11 Jul The Left’s Dubious History of Income Inequality
In February 2009, President Barack Obama issued his first budget, a budget that resulted in a federal deficit of $1.3 trillion. The title of the budget, “A New Era of Responsibility,” had partners in rhetorical exorbitance in its subheadings: “Inheriting a Legacy of Misplaced Priorities,” “Ignoring Our Long-term Challenges,” and “Failure to Invest in Our Future.”
Another of the subheadings tipped off a grass-roots political phenomenon that would flower in 2011 and continues to develop in the election year of 2012. This subheading was titled, “Growing Imbalance: Accumulating Wealth and Closing Doors to the Middle Class.” The section that followed laid out an argument now familiar to many:
“For the better part of three decades, a disproportionate share of the Nation’s wealth has been accumulated by the very wealthy. [Yet] instead of using the tax code to lessen these increasing wage disparities, changes in the tax code over the past eight years exacerbated them. … By 2004, the wealthiest 10 percent of households held 70 percent of total wealth, and the combined net worth of the top 1 percent of families was larger than that of the bottom 9 percent.

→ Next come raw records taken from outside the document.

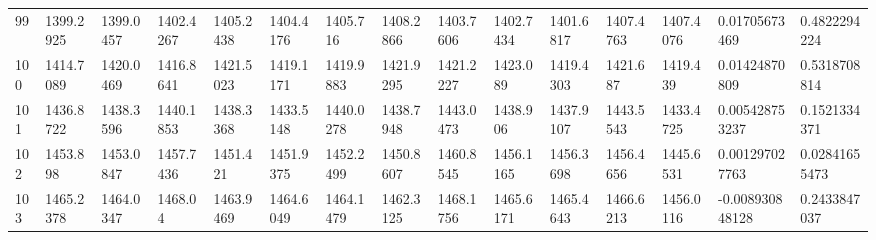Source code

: \begin{landscape}
{\begin{longtable}{@{}lllllllllllllll@{}}
		99                                           & 1399.2925                & 1399.0457                & 1402.4267                & 1405.2438                & 1404.4176                & 1405.716                 & 1408.2866                & 1403.7606                & 1402.7434                & 1401.6817                & 1407.4763                & 1407.4076                & 0.01705673469                                                          & 0.4822294224                                    \\
		100                                          & 1414.7089                & 1420.0469                & 1416.8641                & 1421.5023                & 1419.1171                & 1419.9883                & 1421.9295                & 1421.2227                & 1423.089                 & 1419.4303                & 1421.687                 & 1419.439                 & 0.01424870809                                                          & 0.5318708814                                    \\
		101                                          & 1436.8722                & 1438.3596                & 1440.1853                & 1438.3368                & 1433.5148                & 1440.0278                & 1438.7948                & 1443.0473                & 1438.906                 & 1437.9107                & 1443.5543                & 1433.4725                & 0.005428753237                                                         & 0.1521334371                                    \\
		102                                          & 1453.898                 & 1453.0847                & 1457.7436                & 1451.421                 & 1451.9375                & 1452.2499                & 1450.8607                & 1460.8545                & 1456.1165                & 1456.3698                & 1456.4656                & 1445.6531                & 0.001297027763                                                         & 0.02841655473                                   \\
		103                                          & 1465.2378                & 1464.0347                & 1468.04                  & 1463.9469                & 1464.6049                & 1464.1479                & 1462.3125                & 1468.1756                & 1465.6171                & 1465.4643                & 1466.6213                & 1456.0116                & -0.008930848128                                                        & 0.2433847037                                    \\

\end{longtable}}
\end{landscape}
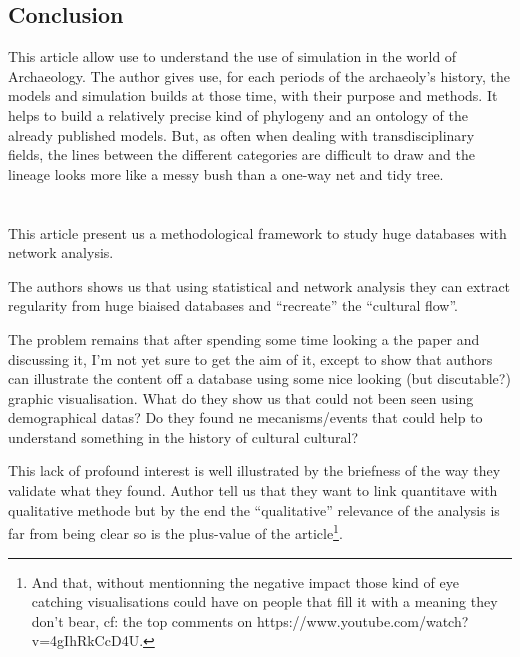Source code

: \documentclass[a4paper]{article}
\begin{document}
\subsection{Conclusion}
This article allow use to understand the use of simulation in the world of Archaeology. The author gives use, for each periods of the archaeoly's history, the models and simulation builds at those time, with their purpose and methods. It helps to build a relatively precise kind of phylogeny and an ontology of the already published models.  But, as often when dealing with transdisciplinary fields, the lines between the different categories are difficult to draw and the lineage looks more like a messy bush than a one-way net and tidy tree.


\section{\cite{schich2014anetworkframeworkofculturalhistory}}
This article present us a methodological framework to study huge databases with network analysis. 

The authors shows us that using statistical and network analysis they can extract regularity from huge biaised databases and ``recreate'' the ``cultural flow''.

The problem remains that after spending some time looking a the paper and discussing it, I'm not yet sure to get the aim of it, except to show that authors can illustrate the content off a database using some nice looking (but discutable?) graphic visualisation. What do they show us that could not been seen using demographical datas? Do they found ne mecanisms/events that could help to understand something in the history of cultural cultural?

This lack of profound interest is well illustrated by the briefness of the way they validate what they found. Author tell us that they want to link quantitave with qualitative methode but by the end the ``qualitative'' relevance of the analysis is far from being clear so is the plus-value of the article\footnote{And that, without mentionning the negative impact those kind of eye catching visualisations could have on people that fill it with a meaning they don't bear, cf: the top comments on https://www.youtube.com/watch?v=4gIhRkCcD4U.}.




  
\end{document}
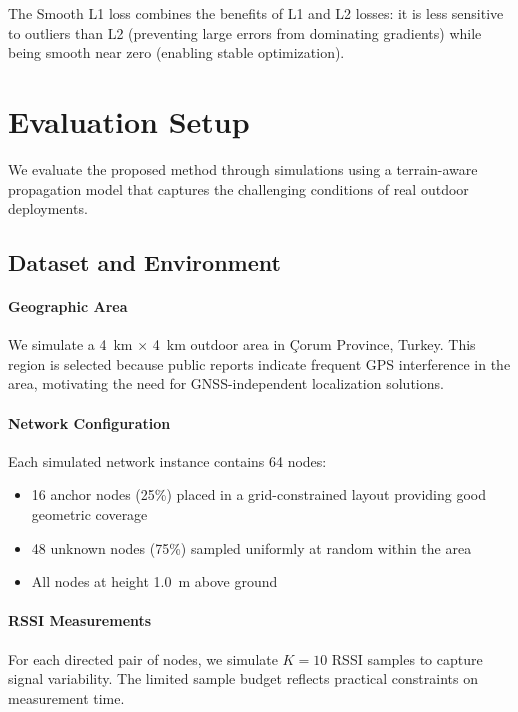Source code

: \documentclass[master,final,11pt]{iscs-thesis}
\begin{document}
The Smooth L1 loss combines the benefits of L1 and L2 losses: it is less sensitive to outliers than L2 (preventing large errors from dominating gradients) while being smooth near zero (enabling stable optimization).

\section{Evaluation Setup}
\label{sec:infra_evaluation}

We evaluate the proposed method through simulations using a terrain-aware propagation model that captures the challenging conditions of real outdoor deployments.

\subsection{Dataset and Environment}

\paragraph{Geographic Area}
We simulate a 4~km $\times$ 4~km outdoor area in \c{C}orum Province, Turkey.
This region is selected because public reports indicate frequent GPS interference in the area, motivating the need for GNSS-independent localization solutions.

\paragraph{Network Configuration}
Each simulated network instance contains 64 nodes:
\begin{itemize}
    \item 16 anchor nodes (25\%) placed in a grid-constrained layout providing good geometric coverage
    \item 48 unknown nodes (75\%) sampled uniformly at random within the area
    \item All nodes at height 1.0~m above ground
\end{itemize}

\paragraph{RSSI Measurements}
For each directed pair of nodes, we simulate $K = 10$ RSSI samples to capture signal variability.
The limited sample budget reflects practical constraints on measurement time.
\end{document}

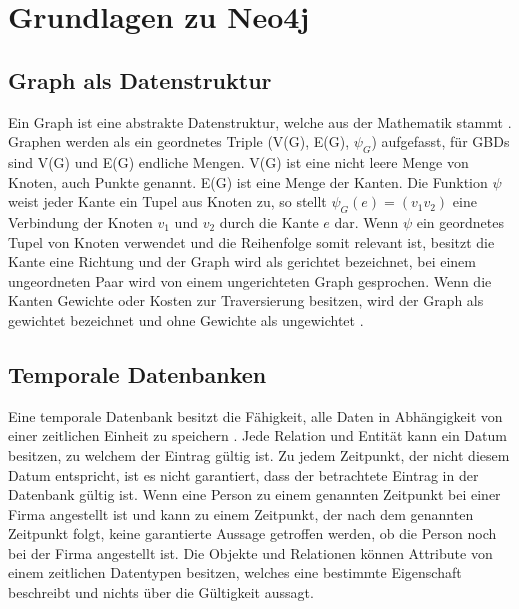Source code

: 

\chapter{Grundlagen zu Neo4j} %

\label{Kaptiel 2} %

\section{Graph als Datenstruktur}
Ein Graph ist eine abstrakte Datenstruktur, welche aus der Mathematik stammt \parencite{vicknair2010comparison}. Graphen werden als ein geordnetes Triple (V(G), E(G), $\psi_G$) aufgefasst, für GBDs sind V(G) und E(G) endliche Mengen. V(G) ist eine nicht leere Menge von Knoten, auch Punkte genannt. E(G) ist eine Menge der Kanten. Die Funktion $\psi$ weist jeder Kante ein Tupel aus Knoten zu, so stellt $\psi_G (e) = (v_1 v_2)$ eine Verbindung der Knoten $v_1$ und $v_2$ durch die Kante $e$ dar. Wenn $\psi$ ein geordnetes Tupel von Knoten verwendet und die Reihenfolge somit relevant ist, besitzt die Kante  eine  Richtung und der Graph wird als gerichtet bezeichnet, bei einem ungeordneten Paar wird von einem ungerichteten Graph gesprochen. Wenn die Kanten Gewichte oder Kosten zur Traversierung besitzen, wird der Graph als gewichtet bezeichnet und ohne Gewichte als ungewichtet \parencite{bondy1976graph}.

\section{Temporale Datenbanken}
Eine temporale Datenbank besitzt die Fähigkeit, alle Daten in Abhängigkeit von einer zeitlichen Einheit zu speichern \parencite{campos2016towards}. Jede Relation und Entität kann ein Datum besitzen, zu welchem der Eintrag gültig ist. Zu jedem  Zeitpunkt, der nicht diesem Datum entspricht, ist es nicht garantiert, dass der betrachtete Eintrag in der Datenbank gültig ist. Wenn eine Person zu einem genannten Zeitpunkt bei einer Firma angestellt ist und kann zu einem Zeitpunkt, der nach dem genannten Zeitpunkt folgt, keine garantierte Aussage getroffen werden, ob die Person noch bei der Firma angestellt ist. \newline
Die Objekte und Relationen können Attribute von einem zeitlichen Datentypen besitzen, welches eine bestimmte Eigenschaft beschreibt und nichts über die Gültigkeit aussagt\parencite{khurana2012introduction}.  
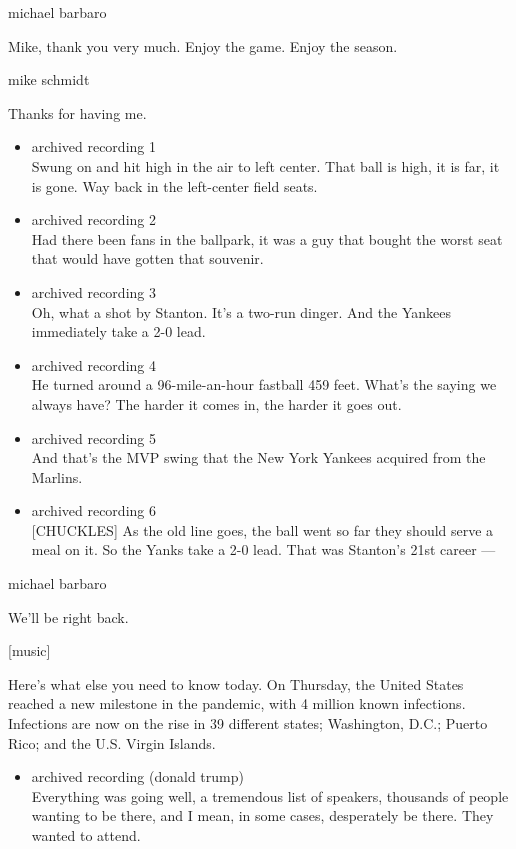 michael barbaro

Mike, thank you very much. Enjoy the game. Enjoy the season.

mike schmidt

Thanks for having me.

\begin{itemize}
\item
  archived recording 1\\
  Swung on and hit high in the air to left center. That ball is high, it
  is far, it is gone. Way back in the left-center field seats.
\item
  archived recording 2\\
  Had there been fans in the ballpark, it was a guy that bought the
  worst seat that would have gotten that souvenir.
\item
  archived recording 3\\
  Oh, what a shot by Stanton. It's a two-run dinger. And the Yankees
  immediately take a 2-0 lead.
\item
  archived recording 4\\
  He turned around a 96-mile-an-hour fastball 459 feet. What's the
  saying we always have? The harder it comes in, the harder it goes out.
\item
  archived recording 5\\
  And that's the MVP swing that the New York Yankees acquired from the
  Marlins.
\item
  archived recording 6\\
  {[}CHUCKLES{]} As the old line goes, the ball went so far they should
  serve a meal on it. So the Yanks take a 2-0 lead. That was Stanton's
  21st career ---
\end{itemize}

michael barbaro

We'll be right back.

{[}music{]}

Here's what else you need to know today. On Thursday, the United States
reached a new milestone in the pandemic, with 4 million known
infections. Infections are now on the rise in 39 different states;
Washington, D.C.; Puerto Rico; and the U.S. Virgin Islands.

\begin{itemize}
\tightlist
\item
  archived recording (donald trump)\\
  Everything was going well, a tremendous list of speakers, thousands of
  people wanting to be there, and I mean, in some cases, desperately be
  there. They wanted to attend.
\end{itemize}

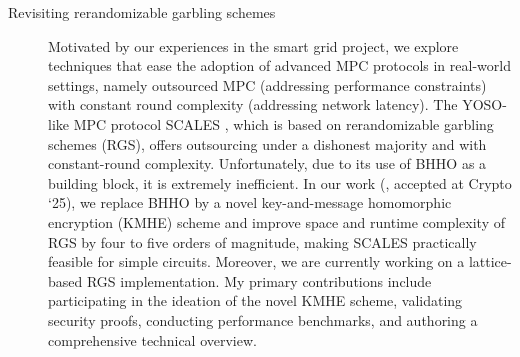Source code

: \documentclass{article}
\begin{document}
\begin{description}
    \item[Revisiting rerandomizable garbling schemes] Motivated by our experiences in the smart grid project, we explore techniques that ease the adoption of advanced MPC protocols in real-world settings, namely outsourced MPC (addressing performance constraints) with constant round complexity (addressing network latency). The YOSO-like MPC protocol SCALES \cite{AcharyaHKP22}, which is based on rerandomizable garbling schemes (RGS), offers outsourcing under a dishonest majority and with constant-round complexity. Unfortunately, due to its use of BHHO \cite{BonehHHO08} as a building block, it is extremely inefficient. In our work (\cite{HHJ25}, accepted at Crypto ‘25), we replace BHHO by a novel key-and-message homomorphic encryption (KMHE) scheme and improve space and runtime complexity of RGS by four to five orders of magnitude, making SCALES practically feasible for simple circuits. Moreover, we are currently working on a lattice-based RGS implementation. My primary contributions include participating in the ideation of the novel KMHE scheme, validating security proofs, conducting performance benchmarks, and authoring a comprehensive technical overview.
\end{description}
\end{document}
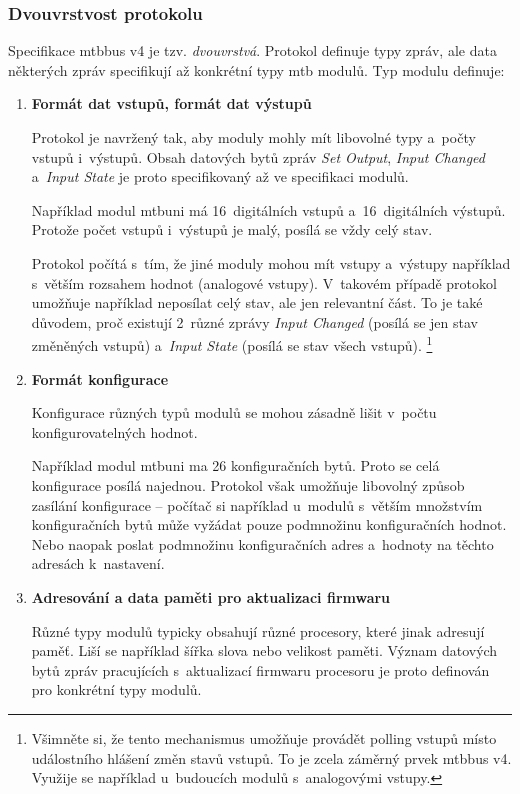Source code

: \subsubsection{\textbf{Dvouvrstvost protokolu}}

Specifikace \gls{mtbbus} v4 je tzv. \textit{dvouvrstvá}. Protokol definuje
typy zpráv, ale data některých zpráv specifikují až konkrétní typy \gls{mtb}
modulů. Typ modulu definuje:

\begin{enumerate}
\item \textbf{Formát dat vstupů, formát dat výstupů}

Protokol je navržený tak, aby moduly mohly mít libovolné typy a~počty vstupů
i~výstupů. Obsah datových bytů zpráv \textit{Set Output}, \textit{Input
Changed} a~\textit{Input State} je proto specifikovaný až ve specifikaci modulů.

Například modul \gls{mtbuni} má 16~digitálních vstupů a~16~digitálních výstupů.
Protože počet vstupů i~výstupů je malý, posílá se vždy celý stav.

Protokol počítá s~tím, že jiné moduly mohou mít vstupy a~výstupy například
s~větším rozsahem hodnot (analogové vstupy). V~takovém případě protokol
umožňuje například neposílat celý stav, ale jen relevantní část. To je také
důvodem, proč existují 2~různé zprávy
\textit{Input Changed} (posílá se jen stav změněných vstupů)
a~\textit{Input State} (posílá se stav všech vstupů).
\footnote{Všimněte si, že tento mechanismus umožňuje provádět polling
vstupů místo událostního hlášení změn stavů vstupů. To je zcela záměrný prvek
\gls{mtbbus} v4. Využije se například u~budoucích modulů s~analogovými vstupy.}

\item \textbf{Formát konfigurace}

Konfigurace různých typů modulů se mohou zásadně lišit v~počtu
konfigurovatelných hodnot.

Například modul \gls{mtbuni} ma 26 konfiguračních bytů. Proto se celá
konfigurace posílá najednou. Protokol však umožňuje libovolný způsob
zasílání konfigurace – počítač si například u~modulů s~větším množstvím
konfiguračních bytů může vyžádat pouze podmnožinu konfiguračních hodnot. Nebo
naopak poslat podmnožinu konfiguračních adres a~hodnoty na těchto adresách
k~nastavení.

\item \textbf{Adresování a data paměti pro aktualizaci firmwaru}

Různé typy modulů typicky obsahují různé procesory, které jinak adresují paměť.
Liší se například šířka slova nebo velikost paměti. Význam datových bytů
zpráv pracujících s~aktualizací firmwaru procesoru je proto definován pro
konkrétní typy modulů.

\end{enumerate}

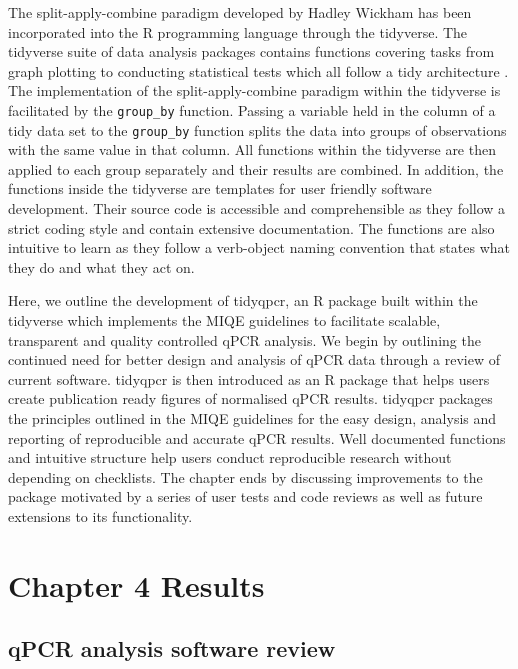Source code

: \documentclass[../main.tex]{subfiles}
\begin{document}
The split-apply-combine paradigm developed by Hadley Wickham has been incorporated into the R programming language through the tidyverse.
The tidyverse suite of data analysis packages contains functions covering tasks from graph plotting to conducting statistical tests which all follow a tidy architecture \parencite{Wickham2014}. 
The implementation of the split-apply-combine paradigm within the tidyverse is facilitated by the \lstinline{group_by} function.
Passing a variable held in the column of a tidy data set to the \lstinline{group_by} function splits the data into groups of observations with the same value in that column.
All functions within the tidyverse are then applied to each group separately and their results are combined. 
In addition, the functions inside the tidyverse are templates for user friendly software development.
Their source code is accessible and comprehensible as they follow a strict coding style and contain extensive documentation.
The functions are also intuitive to learn as they follow a verb-object naming convention that states what they do and what they act on.


Here, we outline the development of tidyqpcr, an R package built within the tidyverse which implements the MIQE guidelines to facilitate scalable, transparent and quality controlled qPCR analysis.
We begin by outlining the continued need for better design and analysis of qPCR data through a review of current software.
tidyqpcr is then introduced as an R package that helps users create publication ready figures of normalised qPCR results. 
tidyqpcr packages the principles outlined in the MIQE guidelines for the easy design, analysis and reporting of reproducible and accurate qPCR results.
Well documented functions and intuitive structure help users conduct reproducible research without depending on checklists.
The chapter ends by discussing improvements to the package motivated by a series of user tests and code reviews as well as future extensions to its functionality.

\section{Chapter 4 Results}

\subsection{qPCR analysis software review}
\end{document}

In fact, the top 1 percent took home more than 22 percent of total national income, up from 10 percent in 1980.”
This section of the budget went on to cite research by economists Thomas Piketty and Emmanuel Saez of a few years earlier as the basis of these calculations. It was Piketty and Saez who had first developed the concept of the “top 1%.” Prior to their research, the convention was to measure income shares in “quintiles,” which corresponded to the top 20%.
This econometric esoterica was thus fated not only to make an impact in the scholarly journals. It would find its way into an ideologically informed and rhetorically bloated inaugural presidential budget, and in 2011 it became the motif of an astonishing display of political activism: the “Occupy Wall Street/Main Street” movement of 2011. “We are the 99%,” the slogan of the movement, was a homage to the Piketty-Saez research that the first presidential budget had put in lights two years before.
The feedback loop reached its culmination in Obama’s State of the Union address of January 2012, an address which effectively kicked off the President’s reelection campaign. As the address proclaimed, “No challenge is more urgent. No debate is more important. We can either settle for a country where a shrinking number of people do really well while a growing number of Americans barely get by, or we can restore an economy where everyone gets a fair shot.” The means to do this, as the president outlined, was to ensure tax increases on those earning more than $250,000 per year, and a guarantee that the effective tax rate of those making $1 million per year was at least 30%.
The self-referentiality of the whole process was distinctive. Piketty and Saez identified an income phenomenon within the top 1%. The Obama budget picked up the research and laid emphasis upon it. The Occupy Wall Street movement took the research conclusion as their slogan, and as that movement made its mark, the President reintroduced the theme as the crux of his re-election mission.
The critical question at the center of it all is as follows: are Piketty and Saez correct? If they are not, or if they are being misinterpreted, a house of cards involving America’s political and economic fortune tellers stands to tumble down.